Begitu pun qolbu yang senantiasa
tertata, terpelihara, serta terawat dengan sebaik-baiknya. Pemiliknya akan
senantiasa merasakan lapang, tenteram, tenang, sejuk, dan indahnya hidup di
dunia ini. Semua ini akan tersemburat pula dalam setiap gerak-geriknya,
perilakunya, tutur katanya, sunggingan senyumnya, tatapan matanya, riak air
mukanya, bahkan diamnya sekalipun.
Orang yang hatinya tertata dengan
baik tak pernah merasa resah gelisah, tak pernah bermuram durja, tak pernah
gundah gulana. Kemana pun pergi dan dimana pun berada, ia senantiasa mampu
mengendalikan hatinya. Dirinya senantiasa berada dalam kondisi damai dan
mendamaikan, tenang dan menenangkan, tenteram dan menenteramkan. Hatinya bagai
embun yang menggelayut di dedaunan di pagi hari, jernih, bersinar, sejuk, dan
menyegarkan. Hatinya tertambat bukan kepada barang-barang yang fana, melainkan
selalu ingat dan merindukan Zat yang Maha Memberi Ketenteraman, Allah Azza wa
Jalla.
Ia yakin dengan keyakinan yang amat sangat
bahwa hanya dengan mengingat dan merindukan Allah, hanya dengan menyebut-nyebut
namanya setiap saat, meyakini dan mengamalkan ayat-ayat-Nya, maka hatinya
menjadi tenteram. Tantangan apapun dihadapinya, seberat apapun, diterimanya
dengan ikhlas. Dihadapinya dengan sunggingan senyum dan lapang dada. Baginya
tak ada masalah sebab yang menjadi masalah hanyalah caranya yang salah dalam
menghadapi masalah.
Adalah kebalikannya dengan orang
yang berhati semrawut dan kusut masai. Ia bagaikan kamar mandi yang kumuh dan
tidak terpelihara. Lantainya penuh dengan kotoran. Lubang WC-nya masih
belepotan sisa kotoran. Dindingnya kotor dan kusam. Gayungnya bocor, kotor, dan
berlendir. Pintunya tak berselot. Krannya susah diputar dan air pun sulit untuk
mengalir. Tak ada gantungan. Baunya membuat setiap orang yang menghampirinya
menutup hidung. Sudah pasti setiap orang enggan memasukinya. Kalaupun ada yang
sudi memasukinya, pastilah karena tak ada pilihan lain dan dalam keadaan yang
sangat terdesak. Itu pun seraya menutup hidung dan menghindarkan pandangan
sebisa-bisanya.
Begitu pun keadaannya dengan orang
yang berhati kusam. Ia senantiasa tampak resah dan gelisah. Hatinya dikotori
dengan buruk sangka, dendam kesumat, licik, tak mau kompromi, mudah
tersinggung, tidak senang melihat orang lain berbahagia, kikir, dan lain-lain
penyakit hati yang terus menerus menumpuk, hingga sulit untuk dihilangkan.

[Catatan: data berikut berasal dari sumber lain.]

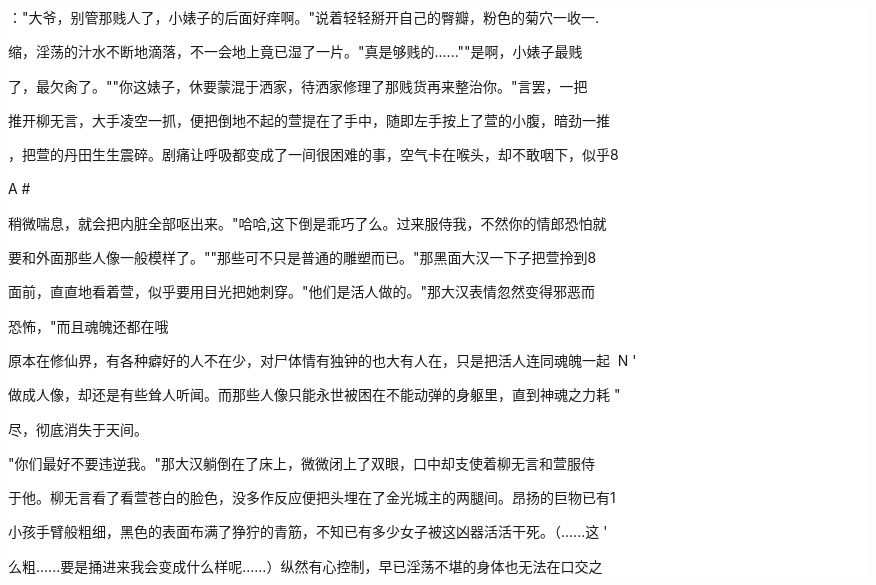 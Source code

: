 


："大爷，别管那贱人了，小婊子的后面好痒啊。"说着轻轻掰开自己的臀瓣，粉色的菊穴一收一.





缩，淫荡的汁水不断地滴落，不一会地上竟已湿了一片。"真是够贱的......""是啊，小婊子最贱



了，最欠肏了。""你这婊子，休要蒙混于洒家，待洒家修理了那贱货再来整治你。"言罢，一把





推开柳无言，大手凌空一抓，便把倒地不起的萱提在了手中，随即左手按上了萱的小腹，暗劲一推



，把萱的丹田生生震碎。剧痛让呼吸都变成了一间很困难的事，空气卡在喉头，却不敢咽下，似乎8



A  #



稍微喘息，就会把内脏全部呕出来。"哈哈,这下倒是乖巧了么。过来服侍我，不然你的情郎恐怕就



要和外面那些人像一般模样了。""那些可不只是普通的雕塑而已。"那黑面大汉一下子把萱拎到8



面前，直直地看着萱，似乎要用目光把她刺穿。"他们是活人做的。"那大汉表情忽然变得邪恶而



恐怖，"而且魂魄还都在哦



原本在修仙界，有各种癖好的人不在少，对尸体情有独钟的也大有人在，只是把活人连同魂魄一起  N '





做成人像，却还是有些耸人听闻。而那些人像只能永世被困在不能动弹的身躯里，直到神魂之力耗 "



尽，彻底消失于天间。



"你们最好不要违逆我。"那大汉躺倒在了床上，微微闭上了双眼，口中却支使着柳无言和萱服侍



于他。柳无言看了看萱苍白的脸色，没多作反应便把头埋在了金光城主的两腿间。昂扬的巨物已有1



小孩手臂般粗细，黑色的表面布满了狰狞的青筋，不知已有多少女子被这凶器活活干死。（......这 '





么粗......要是捅进来我会变成什么样呢......）纵然有心控制，早已淫荡不堪的身体也无法在口交之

Sungguh, orang yang berhati busuk
seperti itu akan mendapatkan kerugian yang berlipat-lipat. Tidak saja hatinya
yang selalu gelisah, namun juga orang lain yang melihatnya pun akan merasa
jijik dan tidak akan menaruh hormat sedikit pun jua. Ia akan dicibir dan
dilecehkan orang. Ia akan tidak disukai, sehingga sangat mungkin akan tersisih
dari pergaulan. Terlepas siapa orangnya. Adakah ia orang berilmu, berharta
banyak, pejabat atau siapapun; kalau berhati busuk, niscaya akan mendapat
celaan dari masyarakat yang mengenalnya. Derajatnya pun mungkin akan sama atau,
bahkan, lebih hina dari pada apa yang dikeluarkan dari perutnya.
Bagi orang yang demikian, selain
derajat kemuliannya, akan jatuh di hadapan manusia, juga di hadapan Allah. Ini
dikarenakan hari-harinya selalu diwarnai dengan aneka perbuatan yang mengundang
dosa. Allah tidak akan pernah berlaku aniaya terhadap makhluk-makhluknya.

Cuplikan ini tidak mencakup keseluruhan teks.